Barfoot & Thompson , Managing Director and Peter Thompson 9 Jun 2025
Photo of Auckland housing.

OPINION: The 2025 Budget barely makes mention of residential housing, which suggest that as a political issue it has fallen off the radar of decision makers.    

And well it might, as housing from the perspective of price, availability and mortgage interest rates have been remarkably stable for some time.

In fact, you have to dig into the Budget support papers produced by Treasury to get a feel for where the official position is at as to where the housing market is heading (page 24).   

These support papers make a strong case that the housing market is facing a sustained period of modest price growth.

Treasury’s comments and its figures, based on Cotality’s House Price Index, forecast’s that while over the next 12 months price growth will be minimal (0.3%), but for the four years after this - through to 2029 – the yearly price growth year-on-year will be in excess of 5%.

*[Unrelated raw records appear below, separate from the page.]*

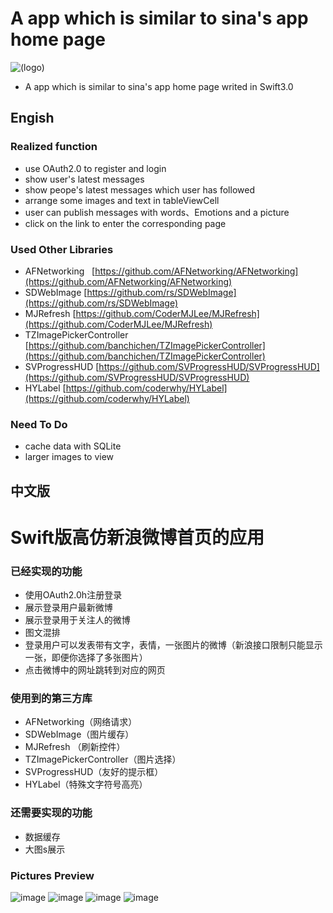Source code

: # A app which is similar to sina's app home page
![(logo)](https://github.com/CoderYQ/NewWeibo/blob/master/ScreenImages/05.png)
* A app which is similar to sina's app home page writed in Swift3.0

## Engish

### Realized function
* use OAuth2.0 to register and login
* show user's latest messages
* show peope's latest messages which user has followed
* arrange some images and text in tableViewCell
* user can publish messages with words、Emotions and a picture
* click on the link to enter the corresponding page

###  Used Other Libraries
* AFNetworking   [https://github.com/AFNetworking/AFNetworking](https://github.com/AFNetworking/AFNetworking)
* SDWebImage  [https://github.com/rs/SDWebImage](https://github.com/rs/SDWebImage)
* MJRefresh  [https://github.com/CoderMJLee/MJRefresh](https://github.com/CoderMJLee/MJRefresh)
* TZImagePickerController  [https://github.com/banchichen/TZImagePickerController](https://github.com/banchichen/TZImagePickerController)
* SVProgressHUD  [https://github.com/SVProgressHUD/SVProgressHUD](https://github.com/SVProgressHUD/SVProgressHUD)
* HYLabel  [https://github.com/coderwhy/HYLabel](https://github.com/coderwhy/HYLabel)

### Need To Do
* cache data with SQLite
* larger images to view

## 中文版

# Swift版高仿新浪微博首页的应用

### 已经实现的功能
* 使用OAuth2.0h注册登录
* 展示登录用户最新微博
* 展示登录用于关注人的微博
* 图文混排
* 登录用户可以发表带有文字，表情，一张图片的微博（新浪接口限制只能显示一张，即便你选择了多张图片）
* 点击微博中的网址跳转到对应的网页

### 使用到的第三方库
* AFNetworking（网络请求）
* SDWebImage（图片缓存）
* MJRefresh （刷新控件）
* TZImagePickerController（图片选择）
* SVProgressHUD（友好的提示框）
* HYLabel（特殊文字符号高亮）

### 还需要实现的功能
* 数据缓存
* 大图s展示

### Pictures Preview
![image](https://github.com/CoderYQ/NewWeibo/blob/master/ScreenImages/01.png)
![image](https://github.com/CoderYQ/NewWeibo/blob/master/ScreenImages/02.png)
![image](https://github.com/CoderYQ/NewWeibo/blob/master/ScreenImages/03.png)
![image](https://github.com/CoderYQ/NewWeibo/blob/master/ScreenImages/04.png)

While Treasury’s forecast  is no guarantee of what will actually occur, it is nevertheless an encouraging signal that the current flat period will soon be in the past.

A recovery of prices at this pace will be welcomed news to existing homeowners after four years of tepid price movements but it is probably not the news that first-time buyers want to hear.

It might also cause those who are waiting for ‘the right moment to act’ to reach the conclusion that the right moment may well be in the next 12 months.

Treasury’s supporting documentation also makes comments about house building activity.

After noting that the recent ‘weak’ housing market had led to ‘large falls’ in residential construction in the last quarter of 2024, and that the number of annual building consents remains ‘flat’, it saw residential investment recovering in the second half of this year, and predicted that as house prices grow ‘this will encourage new building activity’.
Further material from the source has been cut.